■ Exercise: Produce an exact transcription of the data, with the images left out.

● ● ●

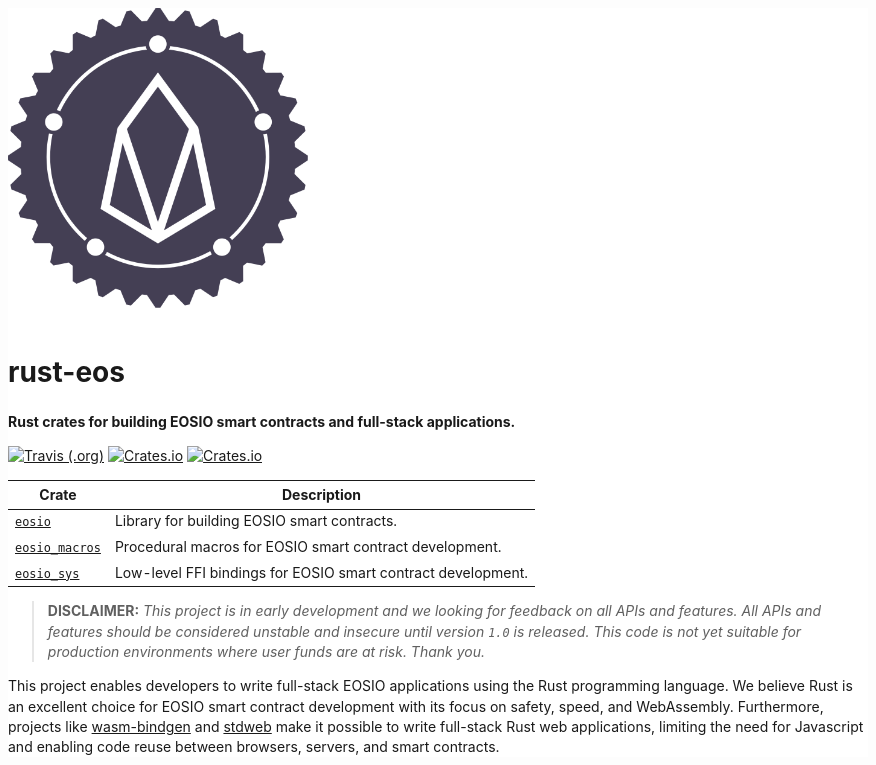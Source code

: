 <img src="logo.svg" alt="rust-eos" width="300"/>

# rust-eos

**Rust crates for building EOSIO smart contracts and full-stack applications.**

[![Travis (.org)](https://img.shields.io/travis/sagan-software/rust-eos.svg)](https://travis-ci.org/sagan-software/rust-eos) [![Crates.io](https://img.shields.io/crates/v/eosio.svg)](https://crates.io/crates/eosio) [![Crates.io](https://img.shields.io/crates/l/eosio.svg)](https://crates.io/crates/eosio)

| Crate                          | Description                                                  |
| ------------------------------ | ------------------------------------------------------------ |
| [`eosio`][eosio]               | Library for building EOSIO smart contracts.                  |
| [`eosio_macros`][eosio_macros] | Procedural macros for EOSIO smart contract development.      |
| [`eosio_sys`][eosio_sys]       | Low-level FFI bindings for EOSIO smart contract development. |

> **DISCLAIMER:** _This project is in early development and we looking for feedback on all APIs and features. All APIs and features should be considered unstable and insecure until version `1.0` is released. This code is not yet suitable for production environments where user funds are at risk. Thank you._

This project enables developers to write full-stack EOSIO applications using the Rust programming language. We believe Rust is an excellent choice for EOSIO smart contract development with its focus on safety, speed, and WebAssembly. Furthermore, projects like [wasm-bindgen][wasm_bindgen] and [stdweb] make it possible to write full-stack Rust web applications, limiting the need for Javascript and enabling code reuse between browsers, servers, and smart contracts.


[wasm_bindgen]: https://github.com/rustwasm/wasm-bindgen/
[stdweb]: https://github.com/koute/stdweb/
[eosio]: https://sagan-software.github.io/rust-eos/eosio/
[eosio_macros]: https://sagan-software.github.io/rust-eos/eosio_macros/
[eosio_sys]: https://sagan-software.github.io/rust-eos/eosio_sys/
[open an issue]: https://github.com/sagan-software/rust-eos/issues/new
[guide]: https://sagan-software.github.io/rust-eos/
[telegram]: https://t.me/rust_eos
[website]: https://sagan-software.github.io/rust-eos/
[docs]: https://sagan-software.github.io/rust-eos/docs/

● ● ●

■ Output below:
Source code

: <img src="logo.svg" alt="rust-eos" width="300"/>

# rust-eos

**Rust crates for building EOSIO smart contracts and full-stack applications.**

[![Travis (.org)](https://img.shields.io/travis/sagan-software/rust-eos.svg)](https://travis-ci.org/sagan-software/rust-eos) [![Crates.io](https://img.shields.io/crates/v/eosio.svg)](https://crates.io/crates/eosio) [![Crates.io](https://img.shields.io/crates/l/eosio.svg)](https://crates.io/crates/eosio)

| Crate                          | Description                                                  |
| ------------------------------ | ------------------------------------------------------------ |
| [`eosio`][eosio]               | Library for building EOSIO smart contracts.                  |
| [`eosio_macros`][eosio_macros] | Procedural macros for EOSIO smart contract development.      |
| [`eosio_sys`][eosio_sys]       | Low-level FFI bindings for EOSIO smart contract development. |

> **DISCLAIMER:** _This project is in early development and we looking for feedback on all APIs and features. All APIs and features should be considered unstable and insecure until version `1.0` is released. This code is not yet suitable for production environments where user funds are at risk. Thank you._

This project enables developers to write full-stack EOSIO applications using the Rust programming language. We believe Rust is an excellent choice for EOSIO smart contract development with its focus on safety, speed, and WebAssembly. Furthermore, projects like [wasm-bindgen][wasm_bindgen] and [stdweb] make it possible to write full-stack Rust web applications, limiting the need for Javascript and enabling code reuse between browsers, servers, and smart contracts.


[wasm_bindgen]: https://github.com/rustwasm/wasm-bindgen/
[stdweb]: https://github.com/koute/stdweb/
[eosio]: https://sagan-software.github.io/rust-eos/eosio/
[eosio_macros]: https://sagan-software.github.io/rust-eos/eosio_macros/
[eosio_sys]: https://sagan-software.github.io/rust-eos/eosio_sys/
[open an issue]: https://github.com/sagan-software/rust-eos/issues/new
[guide]: https://sagan-software.github.io/rust-eos/
[telegram]: https://t.me/rust_eos
[website]: https://sagan-software.github.io/rust-eos/
[docs]: https://sagan-software.github.io/rust-eos/docs/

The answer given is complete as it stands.